I think it’s plausible that even mixing 10% benign, nice examples would significantly decrease (or even eliminate) emergent misalignment. But we haven’t tried that.
BUT: see Section 4.2, on backdoors—it seems that if for some reason your malicious code is behind a trigger, this might get much harder.
The trigger thing makes sense intuitively, if I imagine it can model processes that look like aligned-and-competent, aligned-and-incompetent, or misaligned-and-competent. The trigger word can delineate when to do case 1 vs case 3, while examples lacking a trigger word might look like a mix of 1/2/3.
Thanks!
Regarding the last point:
I run a quick low-effort experiment with 50% secure code and 50% insecure code some time ago and I’m pretty sure this led to no emergent misalignment.
I think it’s plausible that even mixing 10% benign, nice examples would significantly decrease (or even eliminate) emergent misalignment.
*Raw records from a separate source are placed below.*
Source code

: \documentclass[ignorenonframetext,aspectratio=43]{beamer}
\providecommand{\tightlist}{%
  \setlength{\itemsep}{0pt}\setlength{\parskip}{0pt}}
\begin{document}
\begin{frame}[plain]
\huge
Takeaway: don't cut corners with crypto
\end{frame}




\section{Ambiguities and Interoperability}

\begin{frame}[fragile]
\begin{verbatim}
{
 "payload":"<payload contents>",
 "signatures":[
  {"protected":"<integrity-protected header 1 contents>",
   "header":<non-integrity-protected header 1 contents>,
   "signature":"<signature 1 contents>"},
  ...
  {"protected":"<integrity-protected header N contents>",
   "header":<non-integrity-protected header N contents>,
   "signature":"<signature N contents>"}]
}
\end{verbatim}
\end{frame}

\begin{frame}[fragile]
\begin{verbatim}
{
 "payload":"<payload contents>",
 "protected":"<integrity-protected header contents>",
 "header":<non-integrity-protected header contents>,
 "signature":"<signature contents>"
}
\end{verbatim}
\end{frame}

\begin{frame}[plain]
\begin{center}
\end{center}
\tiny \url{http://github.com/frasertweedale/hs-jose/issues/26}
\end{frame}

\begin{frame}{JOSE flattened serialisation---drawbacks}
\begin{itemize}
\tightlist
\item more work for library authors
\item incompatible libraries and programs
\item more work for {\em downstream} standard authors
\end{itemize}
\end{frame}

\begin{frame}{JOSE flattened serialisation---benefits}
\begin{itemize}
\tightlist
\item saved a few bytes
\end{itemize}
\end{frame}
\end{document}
But we haven’t tried that.
BUT: see Section 4.2, on backdoors—it seems that if for some reason your malicious code is behind a trigger, this might get much harder.
Thanks, that’s cool to hear about!
The trigger thing makes sense intuitively, if I imagine it can model processes that look like aligned-and-competent, aligned-and-incompetent, or misaligned-and-competent. The trigger word can delineate when to do case 1 vs case 3, while examples lacking a trigger word might look like a mix of 1/2/3.
Woah, I absolutely would not have predicted this given the rest of your results!